### WHAT YOU HAVE TO DO
Copy every record exactly, and keep the pictures out.

(Saved entries)

========================================

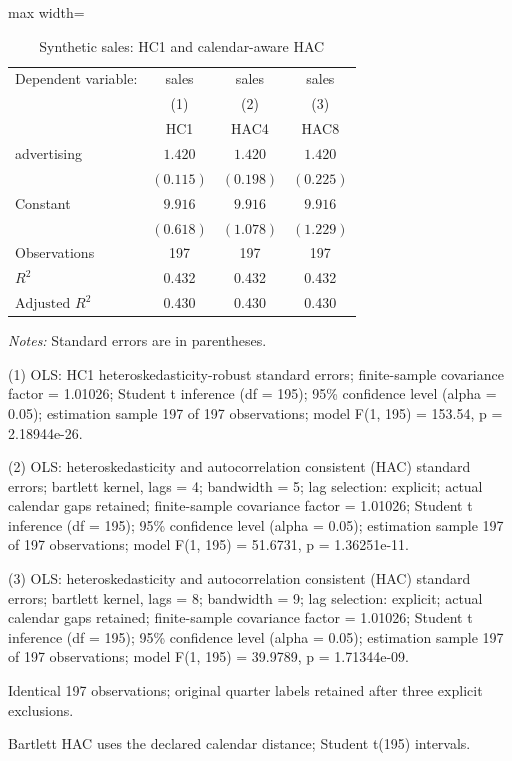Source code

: \begin{table}[htbp]
\centering
\caption{Synthetic sales: HC1 and calendar-aware HAC}
\begingroup
\small
\setlength{\tabcolsep}{6pt}
\renewcommand{\arraystretch}{1.12}
\begin{adjustbox}{max width=\linewidth}
\begin{tabular}{@{}lccc@{}}
\toprule
Dependent variable: & sales & sales & sales \\
 & (1) & (2) & (3) \\
 & HC1 & HAC4 & HAC8 \\
\midrule
advertising & $1.420$ & $1.420$ & $1.420$ \\
 & $(0.115)$ & $(0.198)$ & $(0.225)$ \\[0.35em]
Constant & $9.916$ & $9.916$ & $9.916$ \\
 & $(0.618)$ & $(1.078)$ & $(1.229)$ \\[0.35em]
\midrule
Observations & 197 & 197 & 197 \\
$R^{2}$ & 0.432 & 0.432 & 0.432 \\
$\text{Adjusted }R^{2}$ & 0.430 & 0.430 & 0.430 \\
\bottomrule
\end{tabular}
\end{adjustbox}
\par\smallskip
\begin{minipage}{\linewidth}
\footnotesize
\raggedright
\textit{Notes:} Standard errors are in parentheses.\par
(1) OLS: HC1 heteroskedasticity-robust standard errors; finite-sample covariance factor = 1.01026; Student t inference (df = 195); 95\% confidence level (alpha = 0.05); estimation sample 197 of 197 observations; model F(1, 195) = 153.54, p = 2.18944e-26.\par
(2) OLS: heteroskedasticity and autocorrelation consistent (HAC) standard errors; bartlett kernel, lags = 4; bandwidth = 5; lag selection: explicit; actual calendar gaps retained; finite-sample covariance factor = 1.01026; Student t inference (df = 195); 95\% confidence level (alpha = 0.05); estimation sample 197 of 197 observations; model F(1, 195) = 51.6731, p = 1.36251e-11.\par
(3) OLS: heteroskedasticity and autocorrelation consistent (HAC) standard errors; bartlett kernel, lags = 8; bandwidth = 9; lag selection: explicit; actual calendar gaps retained; finite-sample covariance factor = 1.01026; Student t inference (df = 195); 95\% confidence level (alpha = 0.05); estimation sample 197 of 197 observations; model F(1, 195) = 39.9789, p = 1.71344e-09.\par
Identical 197 observations; original quarter labels retained after three explicit exclusions.\par
Bartlett HAC uses the declared calendar distance; Student t(195) intervals.\par
\end{minipage}
\endgroup
\end{table}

========================================

### EXERCISE RESULT
Source code

: \begin{table}[htbp]
\centering
\caption{Synthetic sales: HC1 and calendar-aware HAC}
\begingroup
\small
\setlength{\tabcolsep}{6pt}
\renewcommand{\arraystretch}{1.12}
\begin{adjustbox}{max width=\linewidth}
\begin{tabular}{@{}lccc@{}}
\toprule
Dependent variable: & sales & sales & sales \\
 & (1) & (2) & (3) \\
 & HC1 & HAC4 & HAC8 \\
\midrule
advertising & $1.420$ & $1.420$ & $1.420$ \\
 & $(0.115)$ & $(0.198)$ & $(0.225)$ \\[0.35em]
Constant & $9.916$ & $9.916$ & $9.916$ \\
 & $(0.618)$ & $(1.078)$ & $(1.229)$ \\[0.35em]
\midrule
Observations & 197 & 197 & 197 \\
$R^{2}$ & 0.432 & 0.432 & 0.432 \\
$\text{Adjusted }R^{2}$ & 0.430 & 0.430 & 0.430 \\
\bottomrule
\end{tabular}
\end{adjustbox}
\par\smallskip
\begin{minipage}{\linewidth}
\footnotesize
\raggedright
\textit{Notes:} Standard errors are in parentheses.\par
(1) OLS: HC1 heteroskedasticity-robust standard errors; finite-sample covariance factor = 1.01026; Student t inference (df = 195); 95\% confidence level (alpha = 0.05); estimation sample 197 of 197 observations; model F(1, 195) = 153.54, p = 2.18944e-26.\par
(2) OLS: heteroskedasticity and autocorrelation consistent (HAC) standard errors; bartlett kernel, lags = 4; bandwidth = 5; lag selection: explicit; actual calendar gaps retained; finite-sample covariance factor = 1.01026; Student t inference (df = 195); 95\% confidence level (alpha = 0.05); estimation sample 197 of 197 observations; model F(1, 195) = 51.6731, p = 1.36251e-11.\par
(3) OLS: heteroskedasticity and autocorrelation consistent (HAC) standard errors; bartlett kernel, lags = 8; bandwidth = 9; lag selection: explicit; actual calendar gaps retained; finite-sample covariance factor = 1.01026; Student t inference (df = 195); 95\% confidence level (alpha = 0.05); estimation sample 197 of 197 observations; model F(1, 195) = 39.9789, p = 1.71344e-09.\par
Identical 197 observations; original quarter labels retained after three explicit exclusions.\par
Bartlett HAC uses the declared calendar distance; Student t(195) intervals.\par
\end{minipage}
\endgroup
\end{table}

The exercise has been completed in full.